▸ Data section
========

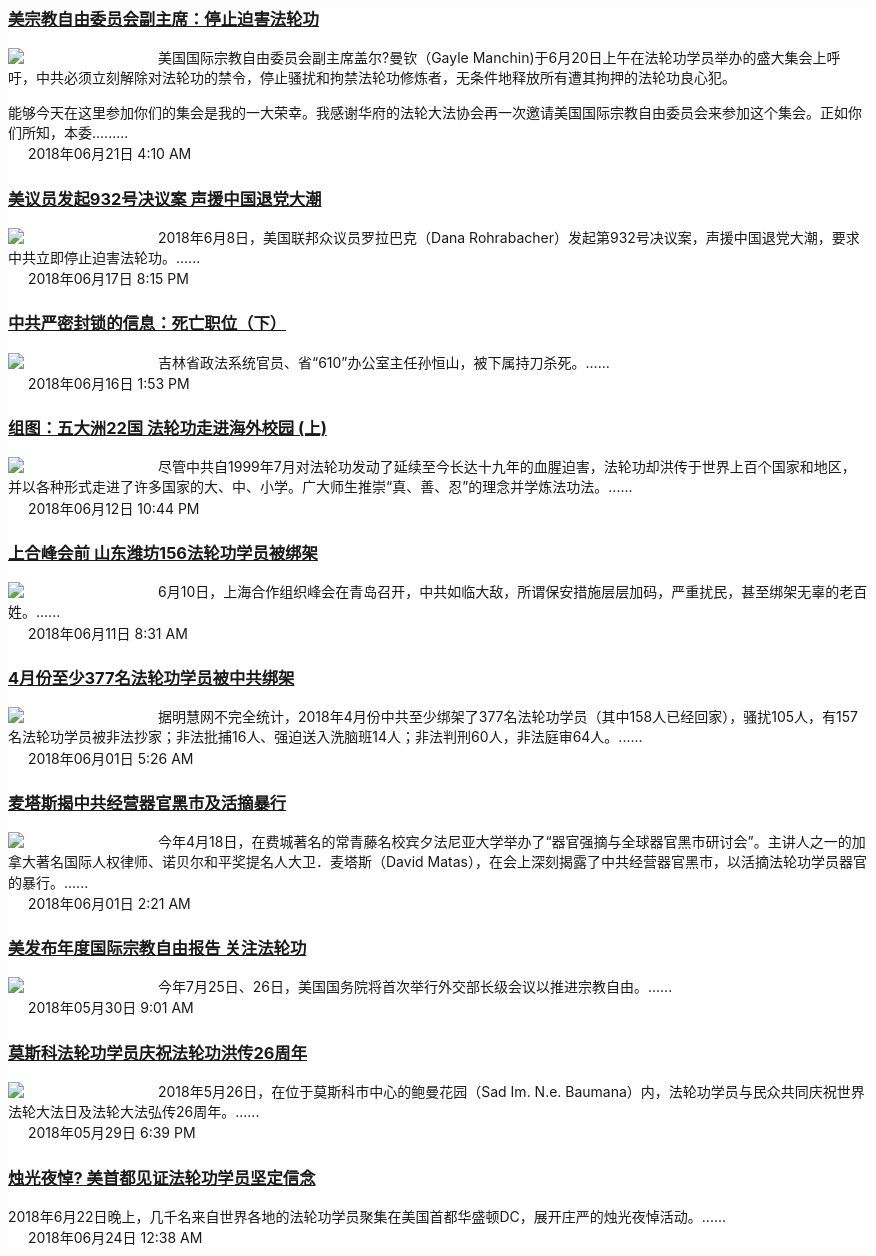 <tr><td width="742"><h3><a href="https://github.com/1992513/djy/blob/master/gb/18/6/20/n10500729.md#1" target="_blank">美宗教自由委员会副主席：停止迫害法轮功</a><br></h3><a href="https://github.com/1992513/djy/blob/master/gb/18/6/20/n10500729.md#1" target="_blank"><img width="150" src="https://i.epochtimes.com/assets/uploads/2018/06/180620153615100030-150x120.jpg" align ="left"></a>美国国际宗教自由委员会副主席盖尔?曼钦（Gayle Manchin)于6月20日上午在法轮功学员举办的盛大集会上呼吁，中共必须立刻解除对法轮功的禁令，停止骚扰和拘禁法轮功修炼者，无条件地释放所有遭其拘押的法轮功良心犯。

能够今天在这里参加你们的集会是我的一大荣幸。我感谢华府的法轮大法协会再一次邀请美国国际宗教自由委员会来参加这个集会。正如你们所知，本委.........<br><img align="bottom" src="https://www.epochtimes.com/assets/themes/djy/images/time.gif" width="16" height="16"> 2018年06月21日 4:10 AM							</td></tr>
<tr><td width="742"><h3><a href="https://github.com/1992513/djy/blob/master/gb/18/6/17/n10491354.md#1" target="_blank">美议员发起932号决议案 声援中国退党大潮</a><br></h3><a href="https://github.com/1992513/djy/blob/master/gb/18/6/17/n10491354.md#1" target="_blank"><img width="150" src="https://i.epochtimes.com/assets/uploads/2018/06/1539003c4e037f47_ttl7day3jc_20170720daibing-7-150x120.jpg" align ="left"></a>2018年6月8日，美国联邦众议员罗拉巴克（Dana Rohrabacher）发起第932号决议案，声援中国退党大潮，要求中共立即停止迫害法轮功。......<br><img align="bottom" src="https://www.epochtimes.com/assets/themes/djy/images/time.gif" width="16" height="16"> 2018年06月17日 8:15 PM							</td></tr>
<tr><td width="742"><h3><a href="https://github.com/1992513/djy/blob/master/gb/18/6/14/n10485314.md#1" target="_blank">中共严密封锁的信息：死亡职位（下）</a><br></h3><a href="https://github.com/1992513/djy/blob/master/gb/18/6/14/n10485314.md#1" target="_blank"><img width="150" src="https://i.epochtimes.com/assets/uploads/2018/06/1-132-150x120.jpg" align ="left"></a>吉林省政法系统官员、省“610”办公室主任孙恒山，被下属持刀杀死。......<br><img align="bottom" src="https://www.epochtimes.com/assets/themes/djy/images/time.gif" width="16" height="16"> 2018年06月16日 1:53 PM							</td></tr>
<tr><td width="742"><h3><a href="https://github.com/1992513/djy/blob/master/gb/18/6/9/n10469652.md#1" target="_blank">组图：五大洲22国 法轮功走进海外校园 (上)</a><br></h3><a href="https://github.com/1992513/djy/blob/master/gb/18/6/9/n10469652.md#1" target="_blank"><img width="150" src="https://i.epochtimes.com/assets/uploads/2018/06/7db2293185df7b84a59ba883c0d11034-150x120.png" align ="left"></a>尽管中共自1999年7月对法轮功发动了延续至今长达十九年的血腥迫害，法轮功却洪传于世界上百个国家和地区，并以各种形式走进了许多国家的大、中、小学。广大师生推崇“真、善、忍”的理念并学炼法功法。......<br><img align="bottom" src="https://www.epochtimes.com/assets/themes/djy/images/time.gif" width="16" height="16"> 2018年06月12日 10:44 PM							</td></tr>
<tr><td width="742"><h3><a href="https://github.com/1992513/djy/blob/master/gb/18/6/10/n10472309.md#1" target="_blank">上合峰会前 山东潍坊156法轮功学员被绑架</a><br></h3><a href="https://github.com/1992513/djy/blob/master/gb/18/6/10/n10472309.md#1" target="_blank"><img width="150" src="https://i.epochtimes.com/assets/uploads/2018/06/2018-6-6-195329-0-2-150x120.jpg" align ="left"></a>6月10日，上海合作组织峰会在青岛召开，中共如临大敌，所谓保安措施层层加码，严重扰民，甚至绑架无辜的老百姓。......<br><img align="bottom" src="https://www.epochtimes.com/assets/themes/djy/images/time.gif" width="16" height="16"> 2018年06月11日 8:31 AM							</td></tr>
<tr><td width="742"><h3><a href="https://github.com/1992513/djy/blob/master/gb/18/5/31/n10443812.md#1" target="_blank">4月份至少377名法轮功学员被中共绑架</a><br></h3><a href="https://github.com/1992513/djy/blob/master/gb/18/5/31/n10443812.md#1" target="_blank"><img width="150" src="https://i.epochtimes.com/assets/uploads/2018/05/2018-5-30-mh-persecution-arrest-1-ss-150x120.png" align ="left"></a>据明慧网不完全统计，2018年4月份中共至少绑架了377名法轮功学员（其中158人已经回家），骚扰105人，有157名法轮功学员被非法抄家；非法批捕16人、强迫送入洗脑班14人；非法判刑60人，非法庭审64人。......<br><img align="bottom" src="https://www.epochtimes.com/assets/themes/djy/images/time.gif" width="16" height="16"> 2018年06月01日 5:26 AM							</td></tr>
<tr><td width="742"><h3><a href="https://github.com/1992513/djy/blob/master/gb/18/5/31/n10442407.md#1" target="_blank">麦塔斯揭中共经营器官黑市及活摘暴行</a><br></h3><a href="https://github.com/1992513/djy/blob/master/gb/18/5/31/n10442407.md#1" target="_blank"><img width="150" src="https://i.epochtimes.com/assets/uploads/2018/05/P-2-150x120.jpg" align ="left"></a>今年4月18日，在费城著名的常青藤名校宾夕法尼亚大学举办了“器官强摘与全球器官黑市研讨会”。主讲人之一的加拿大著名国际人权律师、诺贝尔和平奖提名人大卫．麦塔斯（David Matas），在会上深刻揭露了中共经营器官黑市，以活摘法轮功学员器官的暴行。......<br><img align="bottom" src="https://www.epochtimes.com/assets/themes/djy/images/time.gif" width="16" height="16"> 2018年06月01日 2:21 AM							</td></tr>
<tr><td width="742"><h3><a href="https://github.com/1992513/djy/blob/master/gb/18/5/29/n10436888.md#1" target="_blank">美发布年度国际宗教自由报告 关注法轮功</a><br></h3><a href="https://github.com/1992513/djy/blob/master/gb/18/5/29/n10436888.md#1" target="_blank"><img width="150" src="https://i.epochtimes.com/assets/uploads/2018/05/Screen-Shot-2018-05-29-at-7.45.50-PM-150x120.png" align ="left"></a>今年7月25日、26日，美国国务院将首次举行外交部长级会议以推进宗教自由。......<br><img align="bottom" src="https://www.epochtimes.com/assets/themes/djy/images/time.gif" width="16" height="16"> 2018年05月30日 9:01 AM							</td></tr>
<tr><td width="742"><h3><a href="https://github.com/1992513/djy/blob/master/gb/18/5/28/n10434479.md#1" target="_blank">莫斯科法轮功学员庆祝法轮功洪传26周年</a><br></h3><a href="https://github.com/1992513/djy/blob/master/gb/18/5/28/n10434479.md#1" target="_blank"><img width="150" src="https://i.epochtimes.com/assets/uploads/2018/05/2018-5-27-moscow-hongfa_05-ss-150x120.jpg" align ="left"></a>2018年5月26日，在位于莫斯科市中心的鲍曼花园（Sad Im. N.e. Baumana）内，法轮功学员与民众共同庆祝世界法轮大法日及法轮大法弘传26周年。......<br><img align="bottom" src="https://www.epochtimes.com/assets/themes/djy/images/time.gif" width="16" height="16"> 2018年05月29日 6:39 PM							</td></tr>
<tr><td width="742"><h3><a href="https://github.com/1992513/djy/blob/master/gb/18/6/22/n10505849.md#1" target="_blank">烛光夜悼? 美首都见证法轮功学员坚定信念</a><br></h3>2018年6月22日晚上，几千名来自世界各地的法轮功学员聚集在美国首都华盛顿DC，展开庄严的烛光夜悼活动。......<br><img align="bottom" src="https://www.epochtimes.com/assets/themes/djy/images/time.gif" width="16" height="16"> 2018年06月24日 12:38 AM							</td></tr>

========

▸ Exercise requirements
Return every entry exactly, dropping the pictures.

▸ Task output
 <tr><td width="742"><h3><a href="https://github.com/1992513/djy/blob/master/gb/18/6/20/n10500729.md#1" target="_blank">美宗教自由委员会副主席：停止迫害法轮功</a><br></h3><a href="https://github.com/1992513/djy/blob/master/gb/18/6/20/n10500729.md#1" target="_blank"><img width="150" src="https://i.epochtimes.com/assets/uploads/2018/06/180620153615100030-150x120.jpg" align ="left"></a>美国国际宗教自由委员会副主席盖尔?曼钦（Gayle Manchin)于6月20日上午在法轮功学员举办的盛大集会上呼吁，中共必须立刻解除对法轮功的禁令，停止骚扰和拘禁法轮功修炼者，无条件地释放所有遭其拘押的法轮功良心犯。

能够今天在这里参加你们的集会是我的一大荣幸。我感谢华府的法轮大法协会再一次邀请美国国际宗教自由委员会来参加这个集会。正如你们所知，本委.........<br><img align="bottom" src="https://www.epochtimes.com/assets/themes/djy/images/time.gif" width="16" height="16"> 2018年06月21日 4:10 AM							</td></tr>
<tr><td width="742"><h3><a href="https://github.com/1992513/djy/blob/master/gb/18/6/17/n10491354.md#1" target="_blank">美议员发起932号决议案 声援中国退党大潮</a><br></h3><a href="https://github.com/1992513/djy/blob/master/gb/18/6/17/n10491354.md#1" target="_blank"><img width="150" src="https://i.epochtimes.com/assets/uploads/2018/06/1539003c4e037f47_ttl7day3jc_20170720daibing-7-150x120.jpg" align ="left"></a>2018年6月8日，美国联邦众议员罗拉巴克（Dana Rohrabacher）发起第932号决议案，声援中国退党大潮，要求中共立即停止迫害法轮功。......<br><img align="bottom" src="https://www.epochtimes.com/assets/themes/djy/images/time.gif" width="16" height="16"> 2018年06月17日 8:15 PM							</td></tr>
<tr><td width="742"><h3><a href="https://github.com/1992513/djy/blob/master/gb/18/6/14/n10485314.md#1" target="_blank">中共严密封锁的信息：死亡职位（下）</a><br></h3><a href="https://github.com/1992513/djy/blob/master/gb/18/6/14/n10485314.md#1" target="_blank"><img width="150" src="https://i.epochtimes.com/assets/uploads/2018/06/1-132-150x120.jpg" align ="left"></a>吉林省政法系统官员、省“610”办公室主任孙恒山，被下属持刀杀死。......<br><img align="bottom" src="https://www.epochtimes.com/assets/themes/djy/images/time.gif" width="16" height="16"> 2018年06月16日 1:53 PM							</td></tr>
<tr><td width="742"><h3><a href="https://github.com/1992513/djy/blob/master/gb/18/6/9/n10469652.md#1" target="_blank">组图：五大洲22国 法轮功走进海外校园 (上)</a><br></h3><a href="https://github.com/1992513/djy/blob/master/gb/18/6/9/n10469652.md#1" target="_blank"><img width="150" src="https://i.epochtimes.com/assets/uploads/2018/06/7db2293185df7b84a59ba883c0d11034-150x120.png" align ="left"></a>尽管中共自1999年7月对法轮功发动了延续至今长达十九年的血腥迫害，法轮功却洪传于世界上百个国家和地区，并以各种形式走进了许多国家的大、中、小学。广大师生推崇“真、善、忍”的理念并学炼法功法。......<br><img align="bottom" src="https://www.epochtimes.com/assets/themes/djy/images/time.gif" width="16" height="16"> 2018年06月12日 10:44 PM							</td></tr>
<tr><td width="742"><h3><a href="https://github.com/1992513/djy/blob/master/gb/18/6/10/n10472309.md#1" target="_blank">上合峰会前 山东潍坊156法轮功学员被绑架</a><br></h3><a href="https://github.com/1992513/djy/blob/master/gb/18/6/10/n10472309.md#1" target="_blank"><img width="150" src="https://i.epochtimes.com/assets/uploads/2018/06/2018-6-6-195329-0-2-150x120.jpg" align ="left"></a>6月10日，上海合作组织峰会在青岛召开，中共如临大敌，所谓保安措施层层加码，严重扰民，甚至绑架无辜的老百姓。......<br><img align="bottom" src="https://www.epochtimes.com/assets/themes/djy/images/time.gif" width="16" height="16"> 2018年06月11日 8:31 AM							</td></tr>
<tr><td width="742"><h3><a href="https://github.com/1992513/djy/blob/master/gb/18/5/31/n10443812.md#1" target="_blank">4月份至少377名法轮功学员被中共绑架</a><br></h3><a href="https://github.com/1992513/djy/blob/master/gb/18/5/31/n10443812.md#1" target="_blank"><img width="150" src="https://i.epochtimes.com/assets/uploads/2018/05/2018-5-30-mh-persecution-arrest-1-ss-150x120.png" align ="left"></a>据明慧网不完全统计，2018年4月份中共至少绑架了377名法轮功学员（其中158人已经回家），骚扰105人，有157名法轮功学员被非法抄家；非法批捕16人、强迫送入洗脑班14人；非法判刑60人，非法庭审64人。......<br><img align="bottom" src="https://www.epochtimes.com/assets/themes/djy/images/time.gif" width="16" height="16"> 2018年06月01日 5:26 AM							</td></tr>
<tr><td width="742"><h3><a href="https://github.com/1992513/djy/blob/master/gb/18/5/31/n10442407.md#1" target="_blank">麦塔斯揭中共经营器官黑市及活摘暴行</a><br></h3><a href="https://github.com/1992513/djy/blob/master/gb/18/5/31/n10442407.md#1" target="_blank"><img width="150" src="https://i.epochtimes.com/assets/uploads/2018/05/P-2-150x120.jpg" align ="left"></a>今年4月18日，在费城著名的常青藤名校宾夕法尼亚大学举办了“器官强摘与全球器官黑市研讨会”。主讲人之一的加拿大著名国际人权律师、诺贝尔和平奖提名人大卫．麦塔斯（David Matas），在会上深刻揭露了中共经营器官黑市，以活摘法轮功学员器官的暴行。......<br><img align="bottom" src="https://www.epochtimes.com/assets/themes/djy/images/time.gif" width="16" height="16"> 2018年06月01日 2:21 AM							</td></tr>
<tr><td width="742"><h3><a href="https://github.com/1992513/djy/blob/master/gb/18/5/29/n10436888.md#1" target="_blank">美发布年度国际宗教自由报告 关注法轮功</a><br></h3><a href="https://github.com/1992513/djy/blob/master/gb/18/5/29/n10436888.md#1" target="_blank"><img width="150" src="https://i.epochtimes.com/assets/uploads/2018/05/Screen-Shot-2018-05-29-at-7.45.50-PM-150x120.png" align ="left"></a>今年7月25日、26日，美国国务院将首次举行外交部长级会议以推进宗教自由。......<br><img align="bottom" src="https://www.epochtimes.com/assets/themes/djy/images/time.gif" width="16" height="16"> 2018年05月30日 9:01 AM							</td></tr>
<tr><td width="742"><h3><a href="https://github.com/1992513/djy/blob/master/gb/18/5/28/n10434479.md#1" target="_blank">莫斯科法轮功学员庆祝法轮功洪传26周年</a><br></h3><a href="https://github.com/1992513/djy/blob/master/gb/18/5/28/n10434479.md#1" target="_blank"><img width="150" src="https://i.epochtimes.com/assets/uploads/2018/05/2018-5-27-moscow-hongfa_05-ss-150x120.jpg" align ="left"></a>2018年5月26日，在位于莫斯科市中心的鲍曼花园（Sad Im. N.e. Baumana）内，法轮功学员与民众共同庆祝世界法轮大法日及法轮大法弘传26周年。......<br><img align="bottom" src="https://www.epochtimes.com/assets/themes/djy/images/time.gif" width="16" height="16"> 2018年05月29日 6:39 PM							</td></tr>
<tr><td width="742"><h3><a href="https://github.com/1992513/djy/blob/master/gb/18/6/22/n10505849.md#1" target="_blank">烛光夜悼? 美首都见证法轮功学员坚定信念</a><br></h3>2018年6月22日晚上，几千名来自世界各地的法轮功学员聚集在美国首都华盛顿DC，展开庄严的烛光夜悼活动。......<br><img align="bottom" src="https://www.epochtimes.com/assets/themes/djy/images/time.gif" width="16" height="16"> 2018年06月24日 12:38 AM							</td></tr>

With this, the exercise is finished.